While the little brown heads on the pillows so white

Are dreaming of bugles and drums.


He cuts through the snow like a ship through the foam,

While the white flakes around him whirl;

Who tells him I know not, but he findeth the home

Of each good little boy and girl.


His sleigh it is long, and deep, and wide;

It will carry a host of things,

While dozens of drums hang over the side,

With the sticks sticking under the strings.
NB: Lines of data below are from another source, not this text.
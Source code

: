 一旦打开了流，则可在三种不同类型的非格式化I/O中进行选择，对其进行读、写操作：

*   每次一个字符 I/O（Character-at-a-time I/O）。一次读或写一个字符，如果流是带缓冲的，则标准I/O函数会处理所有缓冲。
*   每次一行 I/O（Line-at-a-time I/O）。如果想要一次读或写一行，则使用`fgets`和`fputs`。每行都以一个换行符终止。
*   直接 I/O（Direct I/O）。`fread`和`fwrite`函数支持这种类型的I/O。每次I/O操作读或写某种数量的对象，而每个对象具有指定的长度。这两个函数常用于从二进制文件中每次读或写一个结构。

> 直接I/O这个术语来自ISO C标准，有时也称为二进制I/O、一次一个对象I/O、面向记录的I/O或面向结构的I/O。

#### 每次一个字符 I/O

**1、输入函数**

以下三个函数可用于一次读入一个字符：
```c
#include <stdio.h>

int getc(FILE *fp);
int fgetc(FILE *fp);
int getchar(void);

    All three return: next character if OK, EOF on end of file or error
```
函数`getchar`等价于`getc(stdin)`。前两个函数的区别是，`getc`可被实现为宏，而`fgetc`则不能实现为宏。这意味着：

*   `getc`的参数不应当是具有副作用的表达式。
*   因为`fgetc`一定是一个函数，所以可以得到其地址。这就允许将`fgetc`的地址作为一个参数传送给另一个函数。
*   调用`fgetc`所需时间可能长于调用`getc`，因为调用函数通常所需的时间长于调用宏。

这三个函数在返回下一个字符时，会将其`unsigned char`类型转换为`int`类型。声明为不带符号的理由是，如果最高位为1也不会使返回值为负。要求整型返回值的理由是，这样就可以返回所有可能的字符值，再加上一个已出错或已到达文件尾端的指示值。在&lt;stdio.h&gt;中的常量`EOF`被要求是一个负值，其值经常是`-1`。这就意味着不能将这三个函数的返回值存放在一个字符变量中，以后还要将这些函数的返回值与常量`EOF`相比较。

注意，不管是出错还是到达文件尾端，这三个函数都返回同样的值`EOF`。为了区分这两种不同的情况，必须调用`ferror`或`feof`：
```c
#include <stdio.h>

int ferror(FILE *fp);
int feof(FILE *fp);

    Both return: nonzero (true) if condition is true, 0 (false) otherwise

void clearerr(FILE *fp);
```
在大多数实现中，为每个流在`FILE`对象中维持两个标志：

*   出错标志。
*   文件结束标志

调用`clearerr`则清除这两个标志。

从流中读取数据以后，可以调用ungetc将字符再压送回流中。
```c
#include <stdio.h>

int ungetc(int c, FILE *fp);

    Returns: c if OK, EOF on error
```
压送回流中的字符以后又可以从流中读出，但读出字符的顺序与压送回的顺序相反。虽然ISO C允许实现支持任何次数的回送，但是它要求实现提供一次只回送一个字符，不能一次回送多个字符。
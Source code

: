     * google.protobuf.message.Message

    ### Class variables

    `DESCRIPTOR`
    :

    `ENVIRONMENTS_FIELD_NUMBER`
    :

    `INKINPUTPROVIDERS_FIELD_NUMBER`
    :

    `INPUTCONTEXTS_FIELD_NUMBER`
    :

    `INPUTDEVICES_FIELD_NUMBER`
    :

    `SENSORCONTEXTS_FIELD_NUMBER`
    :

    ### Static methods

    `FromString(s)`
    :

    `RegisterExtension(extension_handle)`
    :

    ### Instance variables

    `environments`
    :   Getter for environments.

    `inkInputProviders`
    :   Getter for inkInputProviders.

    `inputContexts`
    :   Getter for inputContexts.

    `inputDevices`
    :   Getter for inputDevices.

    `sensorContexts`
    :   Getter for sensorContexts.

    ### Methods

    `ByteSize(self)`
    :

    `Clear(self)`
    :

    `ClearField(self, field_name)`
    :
And yet not the sound of a drum is heard,

Not a bugle blast is blown,

As he mounts to the chimney-top like a bird,

And drops to the hearth like a stone.


[86]

The little red stockings he silently fills,

Till the stockings will hold no more;

The bright little sleds for the great snow hills

Are quickly set down on the floor.


Then Santa Claus mounts to the roof like a bird,

And glides to his seat in the sleigh;

Not the sound of a bugle or drum is heard

As he noiselessly gallops away.


He rides to the East, and he rides to the West,

Of his goodies he touches not one;

He eateth the crumbs of the Christmas feast

When the dear little folks are done.


Old Santa Claus doeth all that he can;

This beautiful mission is his;

Then, children, be good to the little old man,

When you find who the little man is.